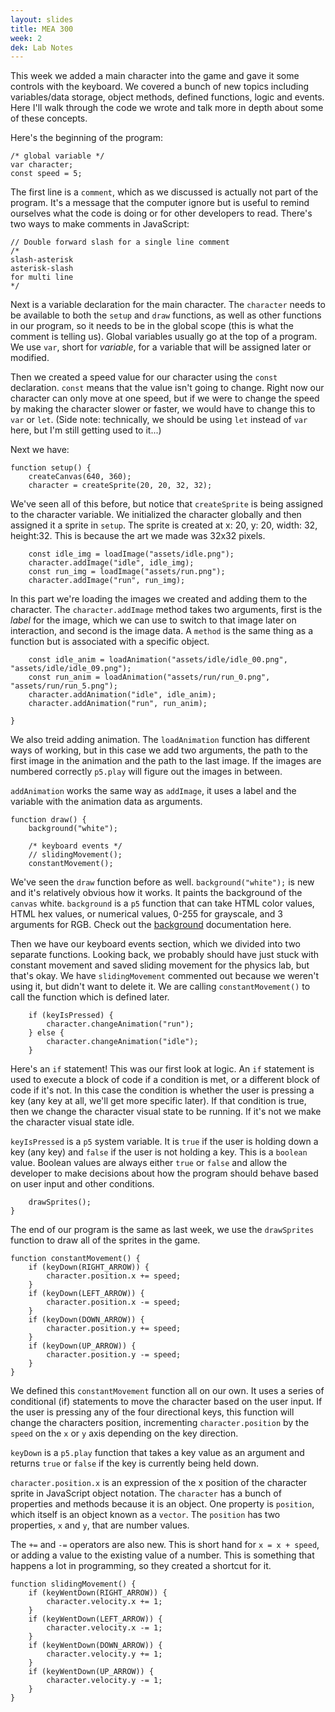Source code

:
 ```yaml
---
layout: slides
title: MEA 300
week: 2
dek: Lab Notes
---
```


This week we added a main character into the game and gave it some controls with the keyboard.  We covered a bunch of new topics including variables/data storage, object methods, defined functions, logic and events.  Here I'll walk through the code we wrote and talk more in depth about some of these concepts.

Here's the beginning of the program:

```
/* global variable */
var character;
const speed = 5;
```

The first line is a `comment`, which as we discussed is actually not part of the program.  It's a message that the computer ignore but is useful to remind ourselves what the code is doing or for other developers to read.  There's two ways to make comments in JavaScript:

```
// Double forward slash for a single line comment
/*
slash-asterisk
asterisk-slash
for multi line
*/
```

Next is a variable declaration for the main character.  The `character` needs to be available to both the `setup` and `draw` functions, as well as other functions in our program, so it needs to be in the global scope (this is what the comment is telling us).  Global variables usually go at the top of a program.  We use `var`, short for *variable*, for a variable that will be assigned later or modified.

Then we created a speed value for our character using the `const` declaration.  `const` means that the value isn't going to change.  Right now our character can only move at one speed, but if we were to change the speed by making the character slower or faster, we would have to change this to `var` or `let`.  (Side note: technically, we should be using `let` instead of `var` here, but I'm still getting used to it...)

Next we have:

```
function setup() {
    createCanvas(640, 360);
    character = createSprite(20, 20, 32, 32);
```

We've seen all of this before, but notice that `createSprite` is being assigned to the character variable.  We initialized the character globally and then assigned it a sprite in `setup`.  The sprite is created at x: 20, y: 20, width: 32, height:32.  This is because the art we made was 32x32 pixels.

```
	const idle_img = loadImage("assets/idle.png");
	character.addImage("idle", idle_img);
	const run_img = loadImage("assets/run.png");
	character.addImage("run", run_img);
```

In this part we're loading the images we created and adding them to the character.  The `character.addImage` method takes two arguments, first is the *label* for the image, which we can use to switch to that image later on interaction, and second is the image data.  A `method` is the same thing as a function but is associated with a specific object.

```
    const idle_anim = loadAnimation("assets/idle/idle_00.png", "assets/idle/idle_09.png");
    const run_anim = loadAnimation("assets/run/run_0.png", "assets/run/run_5.png");
    character.addAnimation("idle", idle_anim);
    character.addAnimation("run", run_anim);
    
}
```

We also treid adding animation.  The `loadAnimation` function has different ways of working, but in this case we add two arguments, the path to the first image in the animation and the path to the last image.  If the images are numbered correctly `p5.play` will figure out the images in between.

`addAnimation` works the same way as `addImage`, it uses a label and the variable with the animation data as arguments.

```
function draw() {
    background("white");
    
    /* keyboard events */
    // slidingMovement();
    constantMovement();
```

We've seen the `draw` function before as well.  `background("white");` is new and it's relatively obvious how it works.  It paints the background of the `canvas` white.  `background` is a `p5` function that can take HTML color values, HTML hex values, or numerical values, 0-255 for grayscale, and 3 arguments for RGB.  Check out the [background](https://p5js.org/reference/#/p5/background) documentation here.

Then we have our keyboard events section, which we divided into two separate functions. Looking back, we probably should have just stuck with constant movement and saved sliding movement for the physics lab, but that's okay.  We have `slidingMovement` commented out because we weren't using it, but didn't want to delete it.  We are calling `constantMovement()` to call the function which is defined later.

```
    if (keyIsPressed) {
        character.changeAnimation("run");
    } else {
        character.changeAnimation("idle");
    }
```

Here's an `if` statement!  This was our first look at logic.  An `if` statement is used to execute a block of code if a condition is met, or a different block of code if it's not.  In this case the condition is whether the user is pressing a key (any key at all, we'll get more specific later).  If that condition is true, then we change the character visual state to be running.  If it's not we make the character visual state idle.

`keyIsPressed` is a `p5` system variable.  It is `true` if the user is holding down a key (any key) and `false` if the user is not holding a key.  This is a `boolean` value.  Boolean values are always either `true` or `false` and allow the developer to make decisions about how the program should behave based on user input and other conditions.

```   
    drawSprites();
}
```

The end of our program is the same as last week, we use the `drawSprites` function to draw all of the sprites in the game.

```
function constantMovement() {
    if (keyDown(RIGHT_ARROW)) {
        character.position.x += speed;
    }
    if (keyDown(LEFT_ARROW)) {
        character.position.x -= speed;
    }
    if (keyDown(DOWN_ARROW)) {
        character.position.y += speed;
    }
    if (keyDown(UP_ARROW)) {
        character.position.y -= speed;
    }
}
```

We defined this `constantMovement` function all on our own.  It uses a series of conditional (if) statements to move the character based on the user input.  If the user is pressing any of the four directional keys, this function will change the characters position, incrementing `character.position` by the `speed` on the `x` or `y` axis depending on the key direction.

`keyDown` is a `p5.play` function that takes a key value as an argument and returns `true` or `false` if the key is currently being held down.

`character.position.x` is an expression of the x position of the character sprite in JavaScript object notation.  The `character` has a bunch of properties and methods because it is an object.  One property is `position`, which itself is an object known as a `vector`.  The `position` has two properties, `x` and `y`, that are number values.

The `+=` and `-=` operators are also new.  This is short hand for `x = x + speed`, or adding a value to the existing value of a number.  This is something that happens a lot in programming, so they created a shortcut for it.

```
function slidingMovement() {
    if (keyWentDown(RIGHT_ARROW)) {
        character.velocity.x += 1;
    }
    if (keyWentDown(LEFT_ARROW)) {
        character.velocity.x -= 1;
    }
    if (keyWentDown(DOWN_ARROW)) {
        character.velocity.y += 1;
    }
    if (keyWentDown(UP_ARROW)) {
        character.velocity.y -= 1;
    }
}
```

* * * * * * * * *

What needs to be done:
In the records above, find each line that mentions the string "before", then copy it.

Expected answer:
We've seen all of this before, but notice that `createSprite` is being assigned to the character variable.  We initialized the character globally and then assigned it a sprite in `setup`.  The sprite is created at x: 20, y: 20, width: 32, height:32.  This is because the art we made was 32x32 pixels.
We've seen the `draw` function before as well.  `background("white");` is new and it's relatively obvious how it works.  It paints the background of the `canvas` white.  `background` is a `p5` function that can take HTML color values, HTML hex values, or numerical values, 0-255 for grayscale, and 3 arguments for RGB.  Check out the [background](https://p5js.org/reference/#/p5/background) documentation here.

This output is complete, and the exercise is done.